ISLAMABAD // The scientist who turned Pakistan into a nuclear power and then sold its atomic secrets has launched a political movement, but whether his hero status will make him a kingmaker is far from certain, analysts said yesterday.
Abdul Qadeer Khan, who was at the centre of one of the world's biggest nuclear scandals for selling secrets to Iran, North Korea and Libya, said his Tehrik-e-Tahafuzz-e-Pakistan has no plan to contest elections but will endorse candidates.
He said the movement's goal is to encourage voters to elect "honest and competent" people.
"Pakistan has been turned into a jungle where there is no rule of law. Corruption is rampant and the nation is demoralised," Mr Khan told The National yesterday. "I can't see destruction of my country as a silent spectator. Therefore, I have decided to motivate young Pakistanis against corrupt and dishonest politicians."
A general election is expected to be held this year or early next year.
Mr Khan, 76, said he planned to visit universities and colleges as well as lawyers' associations across the country in the coming weeks to seek the support of the young generation for his movement.
"I am getting overwhelmingly encouraging response for my appeal. People are contacting us in large numbers and seeking guidance from us to salvage the country."
Mr Khan has long been considered a national hero for his leading role in developing the country's nuclear weapons programme in the 1970s. He founded and ran Pakistan's main uranium research facility, Kahuta Research Laboratories, near Islamabad until retiring in 2001.
Mr Khan fell from grace in 2004 when in a televised address he admitted to smuggling nuclear secrets to Iran, Libya and North Korea.
He was sacked as the government's top adviser on science. However, the former military president Pervez Musharraf pardoned him a day later and he was placed under house arrest.
Mr Khan is still revered by many Pakistanis, particularly the conservative Islamist groups for his helping to develop the country's nuclear weaponry, which they call the "Islamic bomb". Pakistan carried out its first nuclear weapon tests in 1998 in response to those carried out by India.
Analysts said it was unlikely Mr Khan's popularity would translate into political support because of his lack of experience in politics, and the political and ideological differences among religious groups.
"He has a big following as many people still consider him a hero.
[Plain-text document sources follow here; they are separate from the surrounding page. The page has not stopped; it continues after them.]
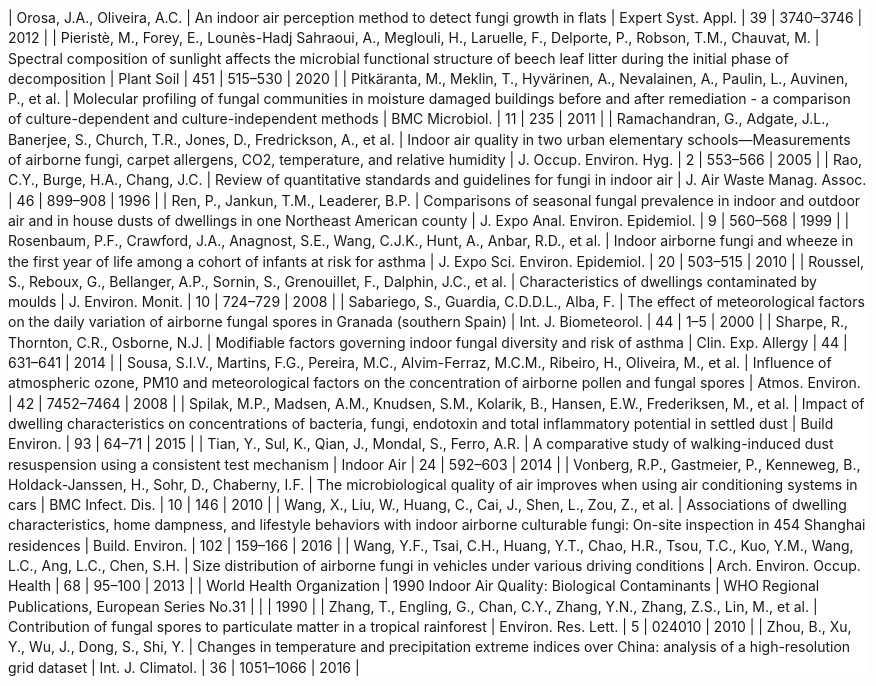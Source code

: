 | Orosa, J.A., Oliveira, A.C. | An indoor air perception method to detect fungi growth in flats | Expert Syst. Appl. | 39 | 3740–3746 | 2012 |
| Pieristè, M., Forey, E., Lounès-Hadj Sahraoui, A., Meglouli, H., Laruelle, F., Delporte, P., Robson, T.M., Chauvat, M. | Spectral composition of sunlight affects the microbial functional structure of beech leaf litter during the initial phase of decomposition | Plant Soil | 451 | 515–530 | 2020 |
| Pitkäranta, M., Meklin, T., Hyvärinen, A., Nevalainen, A., Paulin, L., Auvinen, P., et al. | Molecular profiling of fungal communities in moisture damaged buildings before and after remediation - a comparison of culture-dependent and culture-independent methods | BMC Microbiol. | 11 | 235 | 2011 |
| Ramachandran, G., Adgate, J.L., Banerjee, S., Church, T.R., Jones, D., Fredrickson, A., et al. | Indoor air quality in two urban elementary schools—Measurements of airborne fungi, carpet allergens, CO2, temperature, and relative humidity | J. Occup. Environ. Hyg. | 2 | 553–566 | 2005 |
| Rao, C.Y., Burge, H.A., Chang, J.C. | Review of quantitative standards and guidelines for fungi in indoor air | J. Air Waste Manag. Assoc. | 46 | 899–908 | 1996 |
| Ren, P., Jankun, T.M., Leaderer, B.P. | Comparisons of seasonal fungal prevalence in indoor and outdoor air and in house dusts of dwellings in one Northeast American county | J. Expo Anal. Environ. Epidemiol. | 9 | 560–568 | 1999 |
| Rosenbaum, P.F., Crawford, J.A., Anagnost, S.E., Wang, C.J.K., Hunt, A., Anbar, R.D., et al. | Indoor airborne fungi and wheeze in the first year of life among a cohort of infants at risk for asthma | J. Expo Sci. Environ. Epidemiol. | 20 | 503–515 | 2010 |
| Roussel, S., Reboux, G., Bellanger, A.P., Sornin, S., Grenouillet, F., Dalphin, J.C., et al. | Characteristics of dwellings contaminated by moulds | J. Environ. Monit. | 10 | 724–729 | 2008 |
| Sabariego, S., Guardia, C.D.D.L., Alba, F. | The effect of meteorological factors on the daily variation of airborne fungal spores in Granada (southern Spain) | Int. J. Biometeorol. | 44 | 1–5 | 2000 |
| Sharpe, R., Thornton, C.R., Osborne, N.J. | Modifiable factors governing indoor fungal diversity and risk of asthma | Clin. Exp. Allergy | 44 | 631–641 | 2014 |
| Sousa, S.I.V., Martins, F.G., Pereira, M.C., Alvim-Ferraz, M.C.M., Ribeiro, H., Oliveira, M., et al. | Influence of atmospheric ozone, PM10 and meteorological factors on the concentration of airborne pollen and fungal spores | Atmos. Environ. | 42 | 7452–7464 | 2008 |
| Spilak, M.P., Madsen, A.M., Knudsen, S.M., Kolarik, B., Hansen, E.W., Frederiksen, M., et al. | Impact of dwelling characteristics on concentrations of bacteria, fungi, endotoxin and total inflammatory potential in settled dust | Build Environ. | 93 | 64–71 | 2015 |
| Tian, Y., Sul, K., Qian, J., Mondal, S., Ferro, A.R. | A comparative study of walking-induced dust resuspension using a consistent test mechanism | Indoor Air | 24 | 592–603 | 2014 |
| Vonberg, R.P., Gastmeier, P., Kenneweg, B., Holdack-Janssen, H., Sohr, D., Chaberny, I.F. | The microbiological quality of air improves when using air conditioning systems in cars | BMC Infect. Dis. | 10 | 146 | 2010 |
| Wang, X., Liu, W., Huang, C., Cai, J., Shen, L., Zou, Z., et al. | Associations of dwelling characteristics, home dampness, and lifestyle behaviors with indoor airborne culturable fungi: On-site inspection in 454 Shanghai residences | Build. Environ. | 102 | 159–166 | 2016 |
| Wang, Y.F., Tsai, C.H., Huang, Y.T., Chao, H.R., Tsou, T.C., Kuo, Y.M., Wang, L.C., Ang, L.C., Chen, S.H. | Size distribution of airborne fungi in vehicles under various driving conditions | Arch. Environ. Occup. Health | 68 | 95–100 | 2013 |
| World Health Organization | 1990 Indoor Air Quality: Biological Contaminants | WHO Regional Publications, European Series No.31 | | | 1990 |
| Zhang, T., Engling, G., Chan, C.Y., Zhang, Y.N., Zhang, Z.S., Lin, M., et al. | Contribution of fungal spores to particulate matter in a tropical rainforest | Environ. Res. Lett. | 5 | 024010 | 2010 |
| Zhou, B., Xu, Y., Wu, J., Dong, S., Shi, Y. | Changes in temperature and precipitation extreme indices over China: analysis of a high-resolution grid dataset | Int. J. Climatol. | 36 | 1051–1066 | 2016 |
Therefore, he can create some political resonance but he can't shake up things on his own unless he aligns himself with a major political force," said Imtiaz Gul, the executive director of the Centre for Research and Security Studies in Islamabad.
Mr Khan said he had no plan to forge an alliance with either of the two main political parties; Pakistan People's Party of President Asif Ali Zardari and the Pakistan Muslim League faction led by the former prime minister Nawaz Sharif.
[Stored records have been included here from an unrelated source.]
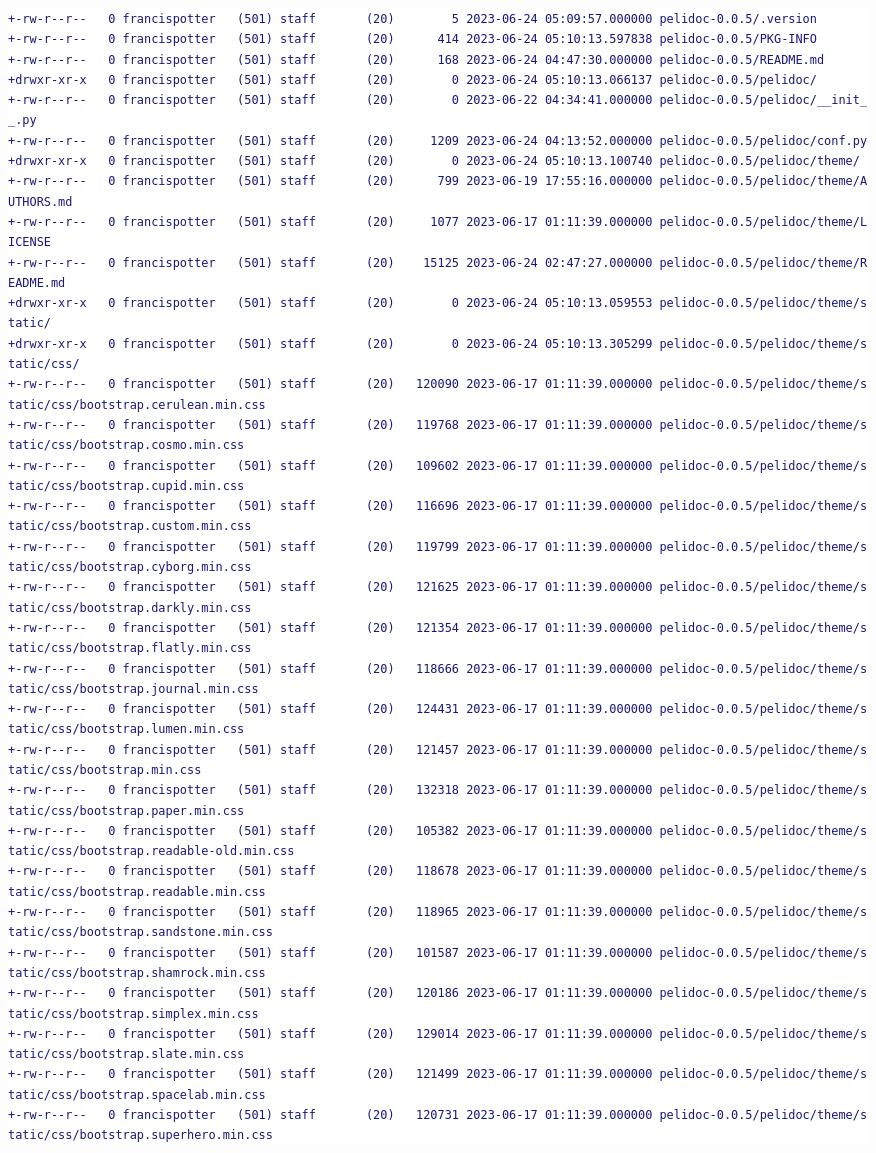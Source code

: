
 ```diff
+-rw-r--r--   0 francispotter   (501) staff       (20)        5 2023-06-24 05:09:57.000000 pelidoc-0.0.5/.version
+-rw-r--r--   0 francispotter   (501) staff       (20)      414 2023-06-24 05:10:13.597838 pelidoc-0.0.5/PKG-INFO
+-rw-r--r--   0 francispotter   (501) staff       (20)      168 2023-06-24 04:47:30.000000 pelidoc-0.0.5/README.md
+drwxr-xr-x   0 francispotter   (501) staff       (20)        0 2023-06-24 05:10:13.066137 pelidoc-0.0.5/pelidoc/
+-rw-r--r--   0 francispotter   (501) staff       (20)        0 2023-06-22 04:34:41.000000 pelidoc-0.0.5/pelidoc/__init__.py
+-rw-r--r--   0 francispotter   (501) staff       (20)     1209 2023-06-24 04:13:52.000000 pelidoc-0.0.5/pelidoc/conf.py
+drwxr-xr-x   0 francispotter   (501) staff       (20)        0 2023-06-24 05:10:13.100740 pelidoc-0.0.5/pelidoc/theme/
+-rw-r--r--   0 francispotter   (501) staff       (20)      799 2023-06-19 17:55:16.000000 pelidoc-0.0.5/pelidoc/theme/AUTHORS.md
+-rw-r--r--   0 francispotter   (501) staff       (20)     1077 2023-06-17 01:11:39.000000 pelidoc-0.0.5/pelidoc/theme/LICENSE
+-rw-r--r--   0 francispotter   (501) staff       (20)    15125 2023-06-24 02:47:27.000000 pelidoc-0.0.5/pelidoc/theme/README.md
+drwxr-xr-x   0 francispotter   (501) staff       (20)        0 2023-06-24 05:10:13.059553 pelidoc-0.0.5/pelidoc/theme/static/
+drwxr-xr-x   0 francispotter   (501) staff       (20)        0 2023-06-24 05:10:13.305299 pelidoc-0.0.5/pelidoc/theme/static/css/
+-rw-r--r--   0 francispotter   (501) staff       (20)   120090 2023-06-17 01:11:39.000000 pelidoc-0.0.5/pelidoc/theme/static/css/bootstrap.cerulean.min.css
+-rw-r--r--   0 francispotter   (501) staff       (20)   119768 2023-06-17 01:11:39.000000 pelidoc-0.0.5/pelidoc/theme/static/css/bootstrap.cosmo.min.css
+-rw-r--r--   0 francispotter   (501) staff       (20)   109602 2023-06-17 01:11:39.000000 pelidoc-0.0.5/pelidoc/theme/static/css/bootstrap.cupid.min.css
+-rw-r--r--   0 francispotter   (501) staff       (20)   116696 2023-06-17 01:11:39.000000 pelidoc-0.0.5/pelidoc/theme/static/css/bootstrap.custom.min.css
+-rw-r--r--   0 francispotter   (501) staff       (20)   119799 2023-06-17 01:11:39.000000 pelidoc-0.0.5/pelidoc/theme/static/css/bootstrap.cyborg.min.css
+-rw-r--r--   0 francispotter   (501) staff       (20)   121625 2023-06-17 01:11:39.000000 pelidoc-0.0.5/pelidoc/theme/static/css/bootstrap.darkly.min.css
+-rw-r--r--   0 francispotter   (501) staff       (20)   121354 2023-06-17 01:11:39.000000 pelidoc-0.0.5/pelidoc/theme/static/css/bootstrap.flatly.min.css
+-rw-r--r--   0 francispotter   (501) staff       (20)   118666 2023-06-17 01:11:39.000000 pelidoc-0.0.5/pelidoc/theme/static/css/bootstrap.journal.min.css
+-rw-r--r--   0 francispotter   (501) staff       (20)   124431 2023-06-17 01:11:39.000000 pelidoc-0.0.5/pelidoc/theme/static/css/bootstrap.lumen.min.css
+-rw-r--r--   0 francispotter   (501) staff       (20)   121457 2023-06-17 01:11:39.000000 pelidoc-0.0.5/pelidoc/theme/static/css/bootstrap.min.css
+-rw-r--r--   0 francispotter   (501) staff       (20)   132318 2023-06-17 01:11:39.000000 pelidoc-0.0.5/pelidoc/theme/static/css/bootstrap.paper.min.css
+-rw-r--r--   0 francispotter   (501) staff       (20)   105382 2023-06-17 01:11:39.000000 pelidoc-0.0.5/pelidoc/theme/static/css/bootstrap.readable-old.min.css
+-rw-r--r--   0 francispotter   (501) staff       (20)   118678 2023-06-17 01:11:39.000000 pelidoc-0.0.5/pelidoc/theme/static/css/bootstrap.readable.min.css
+-rw-r--r--   0 francispotter   (501) staff       (20)   118965 2023-06-17 01:11:39.000000 pelidoc-0.0.5/pelidoc/theme/static/css/bootstrap.sandstone.min.css
+-rw-r--r--   0 francispotter   (501) staff       (20)   101587 2023-06-17 01:11:39.000000 pelidoc-0.0.5/pelidoc/theme/static/css/bootstrap.shamrock.min.css
+-rw-r--r--   0 francispotter   (501) staff       (20)   120186 2023-06-17 01:11:39.000000 pelidoc-0.0.5/pelidoc/theme/static/css/bootstrap.simplex.min.css
+-rw-r--r--   0 francispotter   (501) staff       (20)   129014 2023-06-17 01:11:39.000000 pelidoc-0.0.5/pelidoc/theme/static/css/bootstrap.slate.min.css
+-rw-r--r--   0 francispotter   (501) staff       (20)   121499 2023-06-17 01:11:39.000000 pelidoc-0.0.5/pelidoc/theme/static/css/bootstrap.spacelab.min.css
+-rw-r--r--   0 francispotter   (501) staff       (20)   120731 2023-06-17 01:11:39.000000 pelidoc-0.0.5/pelidoc/theme/static/css/bootstrap.superhero.min.css
```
Much of Mr Khan's "support lies in the religious lobby but there is stiff competition for votes within this lobby itself … I believe he can't make much difference except for few statements here and there," said Hasan Askari Rizvi, a Lahore-based independent analyst.
Mr Khan's political activities could cause alarm in the West, particularly the United States, which expressed concern after Pakistan relaxed his house arrest on the orders of Islamabad's High Court in 2009 and said he was still a "serious proliferation risk".
Washington has long been pressing Islamabad to let international interrogators question Mr Khan over the nuclear scandal but Islamabad has rejected the demands.
"But such concerns will largely go unnoticed in Pakistan," Mr Gul said.